Turkey
and human rights
By: Nichlas Tanery
Jan 18, 2002
The washington Times
Bruce Fein's Jan. 15 Commentary column, "To reap twice-blessed rewards,"
is a highly offensive missive of misinformation and hatred toward the former
vassals of the Turks — Arabs, Kurds and Greeks. As a self-proclaimed "scholar"
for the Assembly of Turkish American Associations, a well-financed Turkish
lobby in Washington, Mr. Fein should mention the animosity the Arab press
has directed toward Kemalist Turkey in recent days. On Jan. 12, the Riyadh
Daily said of Turkey, "Even a simple Islamic dress attire as a head scarf
has not been accepted by the country's leadership, when even non-Islamic
countries permit it." The influential Saudi paper went on to conclude that
Turkey's disrespect for the sentiments of Muslims nullifies its standing
in the Muslim world. No small wonder that world-famous Saudi Osama bin
Laden, in a recent broadcast, branded Turkey "the infidel" — in the same
category as the Israeli crusaders.
For me and many millions of Pontic Greeks around the world, the description
of Turkey as "infidel" resonates, as do the words "genocide" and "ethnic
cleansing." Our ancestors were forcibly deported in death marches from
their native region of Pontus on the orders of Mr. Fein's "George Washington,"

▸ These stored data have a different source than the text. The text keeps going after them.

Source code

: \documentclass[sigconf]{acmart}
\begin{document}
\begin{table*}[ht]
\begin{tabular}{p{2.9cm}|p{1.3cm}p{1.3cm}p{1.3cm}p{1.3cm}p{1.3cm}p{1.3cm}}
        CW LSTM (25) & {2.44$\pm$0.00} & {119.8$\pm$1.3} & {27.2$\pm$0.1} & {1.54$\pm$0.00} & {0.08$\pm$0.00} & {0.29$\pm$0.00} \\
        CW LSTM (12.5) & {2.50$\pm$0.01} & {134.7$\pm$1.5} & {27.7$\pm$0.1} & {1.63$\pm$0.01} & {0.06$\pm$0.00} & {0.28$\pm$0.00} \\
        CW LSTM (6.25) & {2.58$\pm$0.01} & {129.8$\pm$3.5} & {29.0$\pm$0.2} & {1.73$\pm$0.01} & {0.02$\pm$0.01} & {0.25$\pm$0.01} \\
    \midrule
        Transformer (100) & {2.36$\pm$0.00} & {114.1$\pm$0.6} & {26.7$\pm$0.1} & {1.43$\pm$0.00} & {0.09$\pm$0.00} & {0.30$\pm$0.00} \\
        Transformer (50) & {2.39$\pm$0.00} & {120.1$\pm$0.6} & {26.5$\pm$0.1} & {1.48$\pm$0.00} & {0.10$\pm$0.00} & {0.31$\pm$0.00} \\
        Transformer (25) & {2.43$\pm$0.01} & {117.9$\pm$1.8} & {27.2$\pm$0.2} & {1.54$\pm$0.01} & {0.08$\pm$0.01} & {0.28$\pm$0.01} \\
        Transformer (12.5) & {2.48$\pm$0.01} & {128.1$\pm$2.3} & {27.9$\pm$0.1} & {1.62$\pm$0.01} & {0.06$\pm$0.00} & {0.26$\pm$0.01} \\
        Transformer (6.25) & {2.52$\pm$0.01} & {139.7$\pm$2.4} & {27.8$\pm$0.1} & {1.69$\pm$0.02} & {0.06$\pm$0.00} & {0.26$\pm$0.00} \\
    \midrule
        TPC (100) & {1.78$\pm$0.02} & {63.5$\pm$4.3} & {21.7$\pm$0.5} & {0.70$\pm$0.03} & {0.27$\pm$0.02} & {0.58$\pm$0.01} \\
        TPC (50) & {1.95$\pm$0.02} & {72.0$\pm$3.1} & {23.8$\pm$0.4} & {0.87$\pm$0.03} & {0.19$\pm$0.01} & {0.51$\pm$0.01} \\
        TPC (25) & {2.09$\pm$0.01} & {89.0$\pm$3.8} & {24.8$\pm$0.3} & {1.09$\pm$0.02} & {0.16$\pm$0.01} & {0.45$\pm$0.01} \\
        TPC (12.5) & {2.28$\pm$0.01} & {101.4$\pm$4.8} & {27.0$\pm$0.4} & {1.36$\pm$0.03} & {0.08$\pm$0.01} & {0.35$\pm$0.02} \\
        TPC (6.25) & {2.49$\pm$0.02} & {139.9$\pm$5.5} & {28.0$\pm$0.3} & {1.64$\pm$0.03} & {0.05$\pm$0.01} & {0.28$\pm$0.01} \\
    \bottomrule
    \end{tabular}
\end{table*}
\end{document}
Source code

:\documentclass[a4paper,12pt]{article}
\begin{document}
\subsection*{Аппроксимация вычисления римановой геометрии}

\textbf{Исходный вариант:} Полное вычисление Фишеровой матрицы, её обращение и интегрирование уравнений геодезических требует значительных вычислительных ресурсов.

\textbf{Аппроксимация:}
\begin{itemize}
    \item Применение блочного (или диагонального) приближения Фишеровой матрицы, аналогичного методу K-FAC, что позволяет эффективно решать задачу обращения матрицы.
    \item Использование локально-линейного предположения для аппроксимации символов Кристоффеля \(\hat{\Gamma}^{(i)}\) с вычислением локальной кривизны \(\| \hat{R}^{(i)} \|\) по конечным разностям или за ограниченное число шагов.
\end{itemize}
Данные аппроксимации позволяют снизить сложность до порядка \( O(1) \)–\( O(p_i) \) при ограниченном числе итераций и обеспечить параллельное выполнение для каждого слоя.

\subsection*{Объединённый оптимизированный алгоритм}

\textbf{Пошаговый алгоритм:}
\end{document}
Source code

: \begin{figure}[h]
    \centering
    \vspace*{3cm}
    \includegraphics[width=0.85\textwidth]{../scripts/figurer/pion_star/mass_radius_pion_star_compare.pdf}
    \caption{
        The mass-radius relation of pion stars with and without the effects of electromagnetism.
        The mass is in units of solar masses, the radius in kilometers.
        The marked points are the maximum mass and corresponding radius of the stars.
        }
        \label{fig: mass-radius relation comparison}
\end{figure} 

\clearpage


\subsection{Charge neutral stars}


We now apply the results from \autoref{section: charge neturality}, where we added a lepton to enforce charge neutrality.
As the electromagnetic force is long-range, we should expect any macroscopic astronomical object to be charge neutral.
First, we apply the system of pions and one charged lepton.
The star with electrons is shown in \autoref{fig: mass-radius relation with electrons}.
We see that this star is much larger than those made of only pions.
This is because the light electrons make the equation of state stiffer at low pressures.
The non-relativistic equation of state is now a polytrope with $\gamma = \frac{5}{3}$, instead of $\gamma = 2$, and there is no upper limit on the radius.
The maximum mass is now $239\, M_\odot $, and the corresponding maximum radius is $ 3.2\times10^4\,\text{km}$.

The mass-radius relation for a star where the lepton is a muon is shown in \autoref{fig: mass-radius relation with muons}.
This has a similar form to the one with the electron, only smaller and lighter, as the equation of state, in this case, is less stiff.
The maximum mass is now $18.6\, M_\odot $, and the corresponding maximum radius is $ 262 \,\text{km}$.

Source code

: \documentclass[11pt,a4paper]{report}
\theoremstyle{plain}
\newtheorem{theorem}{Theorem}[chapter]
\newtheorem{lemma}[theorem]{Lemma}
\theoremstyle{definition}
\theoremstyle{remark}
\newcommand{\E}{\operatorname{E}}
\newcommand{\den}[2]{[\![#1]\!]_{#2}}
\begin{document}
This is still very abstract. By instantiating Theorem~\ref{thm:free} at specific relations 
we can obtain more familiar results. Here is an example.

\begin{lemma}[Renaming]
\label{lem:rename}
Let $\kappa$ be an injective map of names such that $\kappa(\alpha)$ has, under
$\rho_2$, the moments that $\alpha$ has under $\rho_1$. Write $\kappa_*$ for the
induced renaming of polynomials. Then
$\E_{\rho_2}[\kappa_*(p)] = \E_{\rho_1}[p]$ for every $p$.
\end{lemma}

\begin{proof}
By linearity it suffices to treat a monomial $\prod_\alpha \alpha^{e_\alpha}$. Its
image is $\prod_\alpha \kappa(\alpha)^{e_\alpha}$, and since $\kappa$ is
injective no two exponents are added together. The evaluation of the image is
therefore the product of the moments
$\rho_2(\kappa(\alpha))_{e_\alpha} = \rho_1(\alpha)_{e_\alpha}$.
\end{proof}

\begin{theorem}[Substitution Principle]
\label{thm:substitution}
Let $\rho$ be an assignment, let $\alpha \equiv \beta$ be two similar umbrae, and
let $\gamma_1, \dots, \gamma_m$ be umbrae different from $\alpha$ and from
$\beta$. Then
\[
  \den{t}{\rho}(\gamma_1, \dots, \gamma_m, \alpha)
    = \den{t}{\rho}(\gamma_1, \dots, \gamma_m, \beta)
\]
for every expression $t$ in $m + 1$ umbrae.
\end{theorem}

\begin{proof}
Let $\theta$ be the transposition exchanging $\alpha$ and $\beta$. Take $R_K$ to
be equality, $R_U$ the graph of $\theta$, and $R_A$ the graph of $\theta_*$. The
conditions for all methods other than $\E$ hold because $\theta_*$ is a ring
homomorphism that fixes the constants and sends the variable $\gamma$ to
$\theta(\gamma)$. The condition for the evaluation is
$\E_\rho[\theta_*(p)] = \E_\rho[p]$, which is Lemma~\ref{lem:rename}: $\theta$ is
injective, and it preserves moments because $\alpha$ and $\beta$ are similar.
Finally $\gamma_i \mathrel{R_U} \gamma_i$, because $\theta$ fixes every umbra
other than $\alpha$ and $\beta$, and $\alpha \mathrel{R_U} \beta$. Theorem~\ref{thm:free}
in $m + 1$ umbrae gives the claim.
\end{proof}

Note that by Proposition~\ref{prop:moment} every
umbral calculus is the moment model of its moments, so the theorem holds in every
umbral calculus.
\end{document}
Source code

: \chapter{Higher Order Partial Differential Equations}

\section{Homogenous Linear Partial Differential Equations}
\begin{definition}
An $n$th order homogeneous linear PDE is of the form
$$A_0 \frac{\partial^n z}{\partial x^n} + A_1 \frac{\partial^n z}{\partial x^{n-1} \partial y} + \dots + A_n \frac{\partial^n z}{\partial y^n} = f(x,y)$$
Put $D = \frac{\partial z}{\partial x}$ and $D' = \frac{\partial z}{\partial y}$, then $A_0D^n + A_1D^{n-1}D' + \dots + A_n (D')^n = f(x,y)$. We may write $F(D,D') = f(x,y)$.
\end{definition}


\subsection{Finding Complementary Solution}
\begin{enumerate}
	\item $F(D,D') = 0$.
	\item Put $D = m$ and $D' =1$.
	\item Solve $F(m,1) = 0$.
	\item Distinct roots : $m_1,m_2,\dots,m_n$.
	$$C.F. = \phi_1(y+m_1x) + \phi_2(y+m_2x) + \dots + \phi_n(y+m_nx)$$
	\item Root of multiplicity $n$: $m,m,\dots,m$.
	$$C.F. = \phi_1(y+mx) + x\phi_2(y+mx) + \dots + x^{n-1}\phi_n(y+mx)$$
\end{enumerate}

Mustafa Kemal. He and his Turkish armies landed in the Black Sea port of
Samsun on May 19, 1919, ousted some 700,000 indigenous Greek civilians
from their ancestral homes and forced them on a death march that claimed
more than 300,000 victims. The international community, through its silence,
has pardoned the perpetrator of this crime, and newspapers such as The
Washington Times publish "scholars" such as Mr. Fein who denigrate the
memory of the victims.
Mustafa Kemal, the so-called "Ataturk" or father of the Turks, is a
figure whose statues in Turkish-occupied Kurdistan must be washed every
morning of dung and refuse hurled on them by passers-by. Not only did this
ethnic cleanser commit genocide on the Pontic Greeks, his policies set
the stage for the ongoing Kurdish genocide — some 750,000 Kurd victims
and rising.
NICHOLAS TANERY
Portland, Ore.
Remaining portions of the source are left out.